** ABOUT THIS EXERCISE **
Write out, from the entries below, exactly the lines that run between the lines holding "By virtue of , there" and "and $S$ quasi-compact .", inclusive, and stop there.

** EXCERPTED DATA **
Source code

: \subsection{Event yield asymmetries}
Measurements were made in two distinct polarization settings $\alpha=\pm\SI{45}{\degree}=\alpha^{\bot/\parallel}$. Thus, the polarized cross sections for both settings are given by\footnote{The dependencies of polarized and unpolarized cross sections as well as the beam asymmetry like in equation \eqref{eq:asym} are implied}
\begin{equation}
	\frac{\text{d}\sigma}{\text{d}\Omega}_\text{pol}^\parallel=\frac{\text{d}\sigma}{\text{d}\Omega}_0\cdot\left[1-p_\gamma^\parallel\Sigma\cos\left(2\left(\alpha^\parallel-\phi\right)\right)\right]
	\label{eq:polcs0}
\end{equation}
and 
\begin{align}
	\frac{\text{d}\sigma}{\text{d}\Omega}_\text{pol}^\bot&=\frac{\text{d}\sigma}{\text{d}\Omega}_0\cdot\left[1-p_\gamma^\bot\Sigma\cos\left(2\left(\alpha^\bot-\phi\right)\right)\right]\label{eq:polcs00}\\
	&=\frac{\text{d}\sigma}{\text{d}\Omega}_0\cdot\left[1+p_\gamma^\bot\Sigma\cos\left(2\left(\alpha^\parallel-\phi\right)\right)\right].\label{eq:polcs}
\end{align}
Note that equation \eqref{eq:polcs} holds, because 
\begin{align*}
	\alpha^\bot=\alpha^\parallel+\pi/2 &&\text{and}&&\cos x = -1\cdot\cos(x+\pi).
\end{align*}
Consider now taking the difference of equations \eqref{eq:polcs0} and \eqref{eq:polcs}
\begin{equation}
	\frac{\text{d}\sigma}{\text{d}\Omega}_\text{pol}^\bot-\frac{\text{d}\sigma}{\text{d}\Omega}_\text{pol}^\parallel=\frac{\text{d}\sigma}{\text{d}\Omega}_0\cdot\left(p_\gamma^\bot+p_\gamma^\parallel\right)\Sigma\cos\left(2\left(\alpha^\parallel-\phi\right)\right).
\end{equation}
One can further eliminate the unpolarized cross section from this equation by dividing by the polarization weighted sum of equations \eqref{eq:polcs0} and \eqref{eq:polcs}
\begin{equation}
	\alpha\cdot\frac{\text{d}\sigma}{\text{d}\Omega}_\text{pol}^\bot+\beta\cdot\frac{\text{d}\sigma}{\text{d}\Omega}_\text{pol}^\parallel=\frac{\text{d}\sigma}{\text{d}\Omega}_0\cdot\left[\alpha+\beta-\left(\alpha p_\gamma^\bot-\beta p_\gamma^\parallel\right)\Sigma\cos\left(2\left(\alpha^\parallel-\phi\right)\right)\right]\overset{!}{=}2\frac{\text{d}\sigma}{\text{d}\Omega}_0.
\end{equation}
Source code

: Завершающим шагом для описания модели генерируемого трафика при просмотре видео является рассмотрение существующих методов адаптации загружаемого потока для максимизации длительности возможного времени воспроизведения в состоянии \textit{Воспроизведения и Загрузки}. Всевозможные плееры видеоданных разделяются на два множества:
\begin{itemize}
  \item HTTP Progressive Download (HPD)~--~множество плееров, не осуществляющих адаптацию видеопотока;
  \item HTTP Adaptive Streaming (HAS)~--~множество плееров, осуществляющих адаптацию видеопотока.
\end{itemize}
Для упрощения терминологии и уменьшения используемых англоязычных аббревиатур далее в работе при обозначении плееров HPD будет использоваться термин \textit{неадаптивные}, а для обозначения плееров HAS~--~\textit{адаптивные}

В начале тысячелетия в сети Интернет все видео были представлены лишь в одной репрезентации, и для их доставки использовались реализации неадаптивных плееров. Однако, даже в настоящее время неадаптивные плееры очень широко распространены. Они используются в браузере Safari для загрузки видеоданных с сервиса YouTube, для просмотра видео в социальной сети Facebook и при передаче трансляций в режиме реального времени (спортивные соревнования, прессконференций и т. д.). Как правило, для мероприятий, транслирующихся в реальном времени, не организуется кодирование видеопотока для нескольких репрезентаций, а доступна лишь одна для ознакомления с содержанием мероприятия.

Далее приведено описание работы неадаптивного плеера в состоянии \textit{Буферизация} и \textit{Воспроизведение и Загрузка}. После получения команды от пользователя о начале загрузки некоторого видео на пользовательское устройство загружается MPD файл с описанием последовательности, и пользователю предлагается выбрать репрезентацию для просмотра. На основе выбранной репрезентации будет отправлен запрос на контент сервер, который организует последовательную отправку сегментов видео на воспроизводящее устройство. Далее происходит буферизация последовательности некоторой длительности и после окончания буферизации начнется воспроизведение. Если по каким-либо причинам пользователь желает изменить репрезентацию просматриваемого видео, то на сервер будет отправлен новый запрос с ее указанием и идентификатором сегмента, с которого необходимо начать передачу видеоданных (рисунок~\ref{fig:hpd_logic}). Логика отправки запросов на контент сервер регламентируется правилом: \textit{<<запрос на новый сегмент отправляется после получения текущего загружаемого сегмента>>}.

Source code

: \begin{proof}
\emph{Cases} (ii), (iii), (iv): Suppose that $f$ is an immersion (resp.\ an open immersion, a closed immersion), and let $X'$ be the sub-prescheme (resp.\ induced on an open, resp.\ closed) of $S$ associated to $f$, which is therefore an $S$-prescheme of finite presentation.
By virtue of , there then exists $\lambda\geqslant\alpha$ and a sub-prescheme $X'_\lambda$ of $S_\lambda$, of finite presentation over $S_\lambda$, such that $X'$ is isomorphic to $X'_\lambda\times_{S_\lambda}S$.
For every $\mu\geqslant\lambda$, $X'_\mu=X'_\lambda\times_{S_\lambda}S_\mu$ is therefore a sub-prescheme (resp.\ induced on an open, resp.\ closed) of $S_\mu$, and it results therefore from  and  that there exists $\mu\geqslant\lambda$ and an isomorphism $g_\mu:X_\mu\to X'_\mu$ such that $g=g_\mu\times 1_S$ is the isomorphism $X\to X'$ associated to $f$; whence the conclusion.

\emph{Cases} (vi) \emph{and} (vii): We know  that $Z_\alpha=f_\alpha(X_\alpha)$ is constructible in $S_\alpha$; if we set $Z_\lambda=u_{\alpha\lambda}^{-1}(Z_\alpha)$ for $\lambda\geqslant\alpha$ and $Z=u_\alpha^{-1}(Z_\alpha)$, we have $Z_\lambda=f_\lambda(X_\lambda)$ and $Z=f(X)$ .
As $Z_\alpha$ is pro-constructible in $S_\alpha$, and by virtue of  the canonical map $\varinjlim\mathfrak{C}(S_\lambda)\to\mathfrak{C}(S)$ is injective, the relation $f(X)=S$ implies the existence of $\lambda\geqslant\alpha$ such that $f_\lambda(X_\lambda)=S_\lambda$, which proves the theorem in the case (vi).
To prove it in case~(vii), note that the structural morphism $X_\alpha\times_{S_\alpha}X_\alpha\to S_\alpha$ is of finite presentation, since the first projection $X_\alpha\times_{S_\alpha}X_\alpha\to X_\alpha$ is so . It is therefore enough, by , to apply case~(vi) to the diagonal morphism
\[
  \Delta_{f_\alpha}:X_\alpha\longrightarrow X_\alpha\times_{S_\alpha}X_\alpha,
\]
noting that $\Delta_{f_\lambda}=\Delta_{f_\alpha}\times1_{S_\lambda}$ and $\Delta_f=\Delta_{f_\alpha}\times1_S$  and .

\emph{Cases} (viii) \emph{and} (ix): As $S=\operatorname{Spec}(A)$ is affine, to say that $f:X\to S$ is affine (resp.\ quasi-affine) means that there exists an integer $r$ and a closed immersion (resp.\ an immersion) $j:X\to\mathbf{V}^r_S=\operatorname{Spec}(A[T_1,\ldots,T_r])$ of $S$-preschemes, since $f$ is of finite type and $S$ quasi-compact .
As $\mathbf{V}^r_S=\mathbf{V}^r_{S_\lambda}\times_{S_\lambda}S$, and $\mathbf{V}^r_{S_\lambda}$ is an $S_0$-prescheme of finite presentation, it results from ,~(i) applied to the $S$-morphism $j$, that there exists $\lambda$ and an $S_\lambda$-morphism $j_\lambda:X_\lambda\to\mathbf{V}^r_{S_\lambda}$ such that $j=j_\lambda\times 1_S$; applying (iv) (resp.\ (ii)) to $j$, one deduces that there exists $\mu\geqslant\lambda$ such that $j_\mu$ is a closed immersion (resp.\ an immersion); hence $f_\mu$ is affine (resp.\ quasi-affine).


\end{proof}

** EXERCISE OUTPUT **
By virtue of , there then exists $\lambda\geqslant\alpha$ and a sub-prescheme $X'_\lambda$ of $S_\lambda$, of finite presentation over $S_\lambda$, such that $X'$ is isomorphic to $X'_\lambda\times_{S_\lambda}S$.
For every $\mu\geqslant\lambda$, $X'_\mu=X'_\lambda\times_{S_\lambda}S_\mu$ is therefore a sub-prescheme (resp.\ induced on an open, resp.\ closed) of $S_\mu$, and it results therefore from  and  that there exists $\mu\geqslant\lambda$ and an isomorphism $g_\mu:X_\mu\to X'_\mu$ such that $g=g_\mu\times 1_S$ is the isomorphism $X\to X'$ associated to $f$; whence the conclusion.

\emph{Cases} (vi) \emph{and} (vii): We know  that $Z_\alpha=f_\alpha(X_\alpha)$ is constructible in $S_\alpha$; if we set $Z_\lambda=u_{\alpha\lambda}^{-1}(Z_\alpha)$ for $\lambda\geqslant\alpha$ and $Z=u_\alpha^{-1}(Z_\alpha)$, we have $Z_\lambda=f_\lambda(X_\lambda)$ and $Z=f(X)$ .
As $Z_\alpha$ is pro-constructible in $S_\alpha$, and by virtue of  the canonical map $\varinjlim\mathfrak{C}(S_\lambda)\to\mathfrak{C}(S)$ is injective, the relation $f(X)=S$ implies the existence of $\lambda\geqslant\alpha$ such that $f_\lambda(X_\lambda)=S_\lambda$, which proves the theorem in the case (vi).
To prove it in case~(vii), note that the structural morphism $X_\alpha\times_{S_\alpha}X_\alpha\to S_\alpha$ is of finite presentation, since the first projection $X_\alpha\times_{S_\alpha}X_\alpha\to X_\alpha$ is so . It is therefore enough, by , to apply case~(vi) to the diagonal morphism
\[
  \Delta_{f_\alpha}:X_\alpha\longrightarrow X_\alpha\times_{S_\alpha}X_\alpha,
\]
noting that $\Delta_{f_\lambda}=\Delta_{f_\alpha}\times1_{S_\lambda}$ and $\Delta_f=\Delta_{f_\alpha}\times1_S$  and .

\emph{Cases} (viii) \emph{and} (ix): As $S=\operatorname{Spec}(A)$ is affine, to say that $f:X\to S$ is affine (resp.\ quasi-affine) means that there exists an integer $r$ and a closed immersion (resp.\ an immersion) $j:X\to\mathbf{V}^r_S=\operatorname{Spec}(A[T_1,\ldots,T_r])$ of $S$-preschemes, since $f$ is of finite type and $S$ quasi-compact .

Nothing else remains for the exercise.